Leo O'Reilly (born 10 April 1944), D.D., is the emeritus Bishop of the Roman Catholic Diocese of Kilmore. He was installed as Bishop of Kilmore on 15 November 1998 and retired on health grounds in December 2018.

Early life 

A native of Kill, County Cavan, he was ordained a priest in 1969. Before being appointed Bishop he served as the parish priest of Castletara (Ballyhaise), a post in which he succeeded Seán Brady, his second cousin, who later became Cardinal Archbishop of Armagh.

The family later moved to Kilconny, Belturbet. He received his early education in Drumnatrade and Tullyvin National Schools and later in St. Patrick's College, Cavan. He studied for the priesthood in Maynooth College and was ordained in 1969.
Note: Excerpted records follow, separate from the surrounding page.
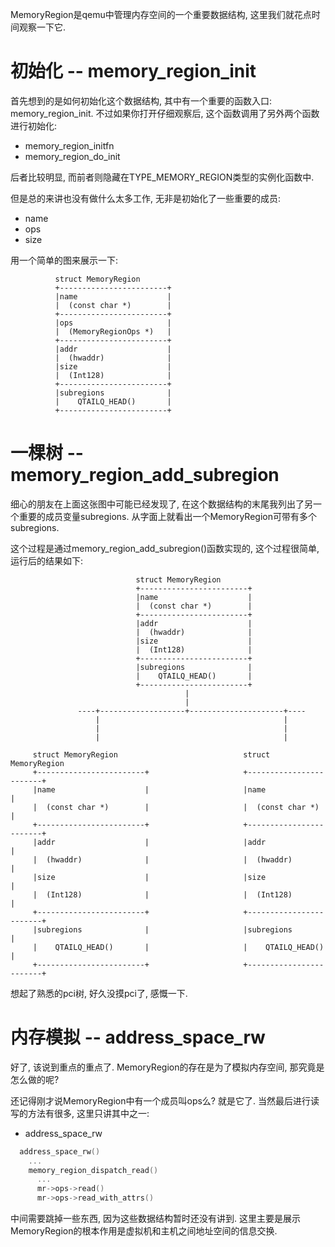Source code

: MemoryRegion是qemu中管理内存空间的一个重要数据结构, 这里我们就花点时间观察一下它. 

# 初始化 -- memory_region_init

首先想到的是如何初始化这个数据结构, 其中有一个重要的函数入口: memory_region_init. 不过如果你打开仔细观察后, 这个函数调用了另外两个函数进行初始化: 

  * memory_region_initfn
  * memory_region_do_init

后者比较明显, 而前者则隐藏在TYPE_MEMORY_REGION类型的实例化函数中. 

但是总的来讲也没有做什么太多工作, 无非是初始化了一些重要的成员: 

  * name
  * ops
  * size

用一个简单的图来展示一下: 

```
          struct MemoryRegion
          +------------------------+
          |name                    |
          |  (const char *)        |
          +------------------------+
          |ops                     |
          |  (MemoryRegionOps *)   |
          +------------------------+
          |addr                    |
          |  (hwaddr)              |
          |size                    |
          |  (Int128)              |
          +------------------------+
          |subregions              |
          |    QTAILQ_HEAD()       |
          +------------------------+
```

# 一棵树 -- memory_region_add_subregion

细心的朋友在上面这张图中可能已经发现了, 在这个数据结构的末尾我列出了另一个重要的成员变量subregions. 从字面上就看出一个MemoryRegion可带有多个subregions. 

这个过程是通过memory_region_add_subregion()函数实现的, 这个过程很简单, 运行后的结果如下: 

```
                            struct MemoryRegion
                            +------------------------+                                         
                            |name                    |                                         
                            |  (const char *)        |                                         
                            +------------------------+                                         
                            |addr                    |                                         
                            |  (hwaddr)              |                                         
                            |size                    |                                         
                            |  (Int128)              |                                         
                            +------------------------+                                         
                            |subregions              |                                         
                            |    QTAILQ_HEAD()       |                                         
                            +------------------------+                                         
                                       |
                                       |
               ----+-------------------+---------------------+----
                   |                                         |
                   |                                         |
                   |                                         |

     struct MemoryRegion                            struct MemoryRegion
     +------------------------+                     +------------------------+
     |name                    |                     |name                    |
     |  (const char *)        |                     |  (const char *)        |
     +------------------------+                     +------------------------+
     |addr                    |                     |addr                    |
     |  (hwaddr)              |                     |  (hwaddr)              |
     |size                    |                     |size                    |
     |  (Int128)              |                     |  (Int128)              |
     +------------------------+                     +------------------------+
     |subregions              |                     |subregions              |
     |    QTAILQ_HEAD()       |                     |    QTAILQ_HEAD()       |
     +------------------------+                     +------------------------+
```

想起了熟悉的pci树, 好久没摸pci了, 感慨一下. 

# 内存模拟 -- address_space_rw

好了, 该说到重点的重点了. MemoryRegion的存在是为了模拟内存空间, 那究竟是怎么做的呢? 

还记得刚才说MemoryRegion中有一个成员叫ops么? 就是它了. 当然最后进行读写的方法有很多, 这里只讲其中之一:

  * address_space_rw

```cpp
  address_space_rw()
    ...
    memory_region_dispatch_read()
      ...
      mr->ops->read()
      mr->ops->read_with_attrs()
```

中间需要跳掉一些东西, 因为这些数据结构暂时还没有讲到. 这里主要是展示MemoryRegion的根本作用是虚拟机和主机之间地址空间的信息交换.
He was a member of the staff in St Patrick's College until 1976 when he went to Rome to do further studies. He served on the staff of the Pontifical Irish College from 1978 until 1980. In 1981 he gained his a doctorate in theology from the Pontifical Gregorian University and that summer was appointed chaplain to Bailieboro Community School.

Child Protection Success

In a report published by the National Board for Safeguarding Children in the Catholic Church on 30 November 2011 Kilmore was said to be a "model of best practice" in child protection, mainly due to the "personal commitment and diligence" of Bishop Leo O’Reilly, a review into safeguarding children has found. Allegations against seven priests received since 1975 were identified by the board for the Review of Safeguarding Children in the Catholic Church in the Kilmore diocese. There were no cases of a failure to report or address matters when they came to light and all the allegations were reported to the Garda and the Health Service Executive (or health boards), the review found. There were no examples of "poor practice" since Bishop O’Reilly was appointed in 1998. The board praised the bishop's approach as an "excellent example" for others to follow.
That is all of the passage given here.